**Task statement**
In the copy of these records, include no pictures and change nothing else.

**Records to use**
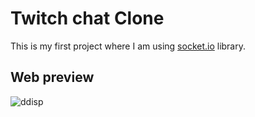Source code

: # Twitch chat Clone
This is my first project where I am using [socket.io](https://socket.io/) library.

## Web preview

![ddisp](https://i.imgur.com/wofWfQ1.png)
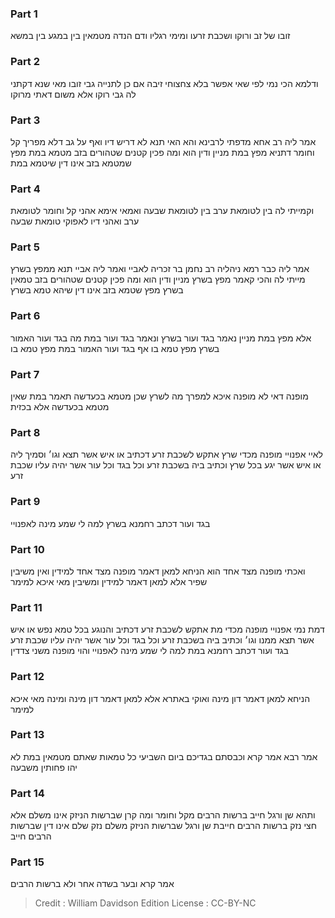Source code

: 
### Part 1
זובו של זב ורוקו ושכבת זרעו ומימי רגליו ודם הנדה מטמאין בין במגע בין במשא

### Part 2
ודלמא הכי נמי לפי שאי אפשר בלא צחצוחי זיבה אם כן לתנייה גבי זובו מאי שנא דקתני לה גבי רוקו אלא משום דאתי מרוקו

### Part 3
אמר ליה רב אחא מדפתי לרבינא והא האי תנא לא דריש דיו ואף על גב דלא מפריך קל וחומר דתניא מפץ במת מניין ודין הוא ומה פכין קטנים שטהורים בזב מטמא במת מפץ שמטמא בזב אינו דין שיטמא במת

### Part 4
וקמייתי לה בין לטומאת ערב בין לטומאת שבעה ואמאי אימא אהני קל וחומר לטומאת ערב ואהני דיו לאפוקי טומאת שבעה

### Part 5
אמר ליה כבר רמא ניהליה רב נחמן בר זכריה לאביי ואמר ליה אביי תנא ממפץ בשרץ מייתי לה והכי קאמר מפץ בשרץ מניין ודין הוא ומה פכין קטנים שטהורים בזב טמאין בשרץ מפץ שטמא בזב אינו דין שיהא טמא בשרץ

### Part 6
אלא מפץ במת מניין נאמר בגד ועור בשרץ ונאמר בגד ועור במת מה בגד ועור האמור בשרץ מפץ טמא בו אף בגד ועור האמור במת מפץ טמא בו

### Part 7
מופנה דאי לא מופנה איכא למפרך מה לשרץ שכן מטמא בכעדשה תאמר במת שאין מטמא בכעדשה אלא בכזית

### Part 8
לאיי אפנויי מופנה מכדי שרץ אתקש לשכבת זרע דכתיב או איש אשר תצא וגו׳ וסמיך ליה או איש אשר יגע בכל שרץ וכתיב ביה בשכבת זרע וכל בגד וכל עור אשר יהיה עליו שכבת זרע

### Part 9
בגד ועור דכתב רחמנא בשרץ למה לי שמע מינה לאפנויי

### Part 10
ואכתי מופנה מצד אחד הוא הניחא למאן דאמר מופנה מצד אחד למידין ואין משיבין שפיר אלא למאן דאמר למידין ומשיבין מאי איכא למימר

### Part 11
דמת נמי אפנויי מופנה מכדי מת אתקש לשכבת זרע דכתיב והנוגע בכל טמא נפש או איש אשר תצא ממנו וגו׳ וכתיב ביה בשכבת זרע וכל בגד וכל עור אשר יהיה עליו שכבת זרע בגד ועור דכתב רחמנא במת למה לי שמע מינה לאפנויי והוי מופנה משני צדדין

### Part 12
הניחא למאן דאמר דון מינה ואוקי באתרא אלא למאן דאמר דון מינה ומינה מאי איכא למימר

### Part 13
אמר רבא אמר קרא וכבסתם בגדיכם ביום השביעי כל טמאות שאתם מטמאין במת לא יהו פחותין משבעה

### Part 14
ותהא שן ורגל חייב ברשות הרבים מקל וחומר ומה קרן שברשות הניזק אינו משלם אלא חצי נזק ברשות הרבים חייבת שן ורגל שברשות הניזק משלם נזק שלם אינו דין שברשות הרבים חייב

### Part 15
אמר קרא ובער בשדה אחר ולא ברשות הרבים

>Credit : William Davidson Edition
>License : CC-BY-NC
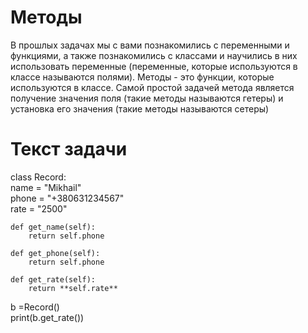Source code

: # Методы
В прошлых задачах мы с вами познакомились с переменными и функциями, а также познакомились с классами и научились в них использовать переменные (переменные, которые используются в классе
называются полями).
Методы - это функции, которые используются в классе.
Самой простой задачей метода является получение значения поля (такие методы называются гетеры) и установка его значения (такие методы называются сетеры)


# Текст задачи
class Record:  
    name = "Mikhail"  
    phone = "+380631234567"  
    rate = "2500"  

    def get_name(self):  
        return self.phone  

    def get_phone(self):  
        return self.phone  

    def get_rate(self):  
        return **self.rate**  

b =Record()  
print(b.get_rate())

**Result**
Source code

: # Twitch chat Clone
This is my first project where I am using [socket.io](https://socket.io/) library.

## Web preview

![ddisp](https://i.imgur.com/wofWfQ1.png)
Source code

: 
### Part 1
זובו של זב ורוקו ושכבת זרעו ומימי רגליו ודם הנדה מטמאין בין במגע בין במשא

### Part 2
ודלמא הכי נמי לפי שאי אפשר בלא צחצוחי זיבה אם כן לתנייה גבי זובו מאי שנא דקתני לה גבי רוקו אלא משום דאתי מרוקו

### Part 3
אמר ליה רב אחא מדפתי לרבינא והא האי תנא לא דריש דיו ואף על גב דלא מפריך קל וחומר דתניא מפץ במת מניין ודין הוא ומה פכין קטנים שטהורים בזב מטמא במת מפץ שמטמא בזב אינו דין שיטמא במת

### Part 4
וקמייתי לה בין לטומאת ערב בין לטומאת שבעה ואמאי אימא אהני קל וחומר לטומאת ערב ואהני דיו לאפוקי טומאת שבעה

### Part 5
אמר ליה כבר רמא ניהליה רב נחמן בר זכריה לאביי ואמר ליה אביי תנא ממפץ בשרץ מייתי לה והכי קאמר מפץ בשרץ מניין ודין הוא ומה פכין קטנים שטהורים בזב טמאין בשרץ מפץ שטמא בזב אינו דין שיהא טמא בשרץ

### Part 6
אלא מפץ במת מניין נאמר בגד ועור בשרץ ונאמר בגד ועור במת מה בגד ועור האמור בשרץ מפץ טמא בו אף בגד ועור האמור במת מפץ טמא בו

### Part 7
מופנה דאי לא מופנה איכא למפרך מה לשרץ שכן מטמא בכעדשה תאמר במת שאין מטמא בכעדשה אלא בכזית

### Part 8
לאיי אפנויי מופנה מכדי שרץ אתקש לשכבת זרע דכתיב או איש אשר תצא וגו׳ וסמיך ליה או איש אשר יגע בכל שרץ וכתיב ביה בשכבת זרע וכל בגד וכל עור אשר יהיה עליו שכבת זרע

### Part 9
בגד ועור דכתב רחמנא בשרץ למה לי שמע מינה לאפנויי

### Part 10
ואכתי מופנה מצד אחד הוא הניחא למאן דאמר מופנה מצד אחד למידין ואין משיבין שפיר אלא למאן דאמר למידין ומשיבין מאי איכא למימר

### Part 11
דמת נמי אפנויי מופנה מכדי מת אתקש לשכבת זרע דכתיב והנוגע בכל טמא נפש או איש אשר תצא ממנו וגו׳ וכתיב ביה בשכבת זרע וכל בגד וכל עור אשר יהיה עליו שכבת זרע בגד ועור דכתב רחמנא במת למה לי שמע מינה לאפנויי והוי מופנה משני צדדין

### Part 12
הניחא למאן דאמר דון מינה ואוקי באתרא אלא למאן דאמר דון מינה ומינה מאי איכא למימר

### Part 13
אמר רבא אמר קרא וכבסתם בגדיכם ביום השביעי כל טמאות שאתם מטמאין במת לא יהו פחותין משבעה

### Part 14
ותהא שן ורגל חייב ברשות הרבים מקל וחומר ומה קרן שברשות הניזק אינו משלם אלא חצי נזק ברשות הרבים חייבת שן ורגל שברשות הניזק משלם נזק שלם אינו דין שברשות הרבים חייב

### Part 15
אמר קרא ובער בשדה אחר ולא ברשות הרבים

>Credit : William Davidson Edition
>License : CC-BY-NC
Source code

: # Методы
В прошлых задачах мы с вами познакомились с переменными и функциями, а также познакомились с классами и научились в них использовать переменные (переменные, которые используются в классе
называются полями).
Методы - это функции, которые используются в классе.
Самой простой задачей метода является получение значения поля (такие методы называются гетеры) и установка его значения (такие методы называются сетеры)


# Текст задачи
class Record:  
    name = "Mikhail"  
    phone = "+380631234567"  
    rate = "2500"  

    def get_name(self):  
        return self.phone  

    def get_phone(self):  
        return self.phone  

    def get_rate(self):  
        return **self.rate**  

b =Record()  
print(b.get_rate())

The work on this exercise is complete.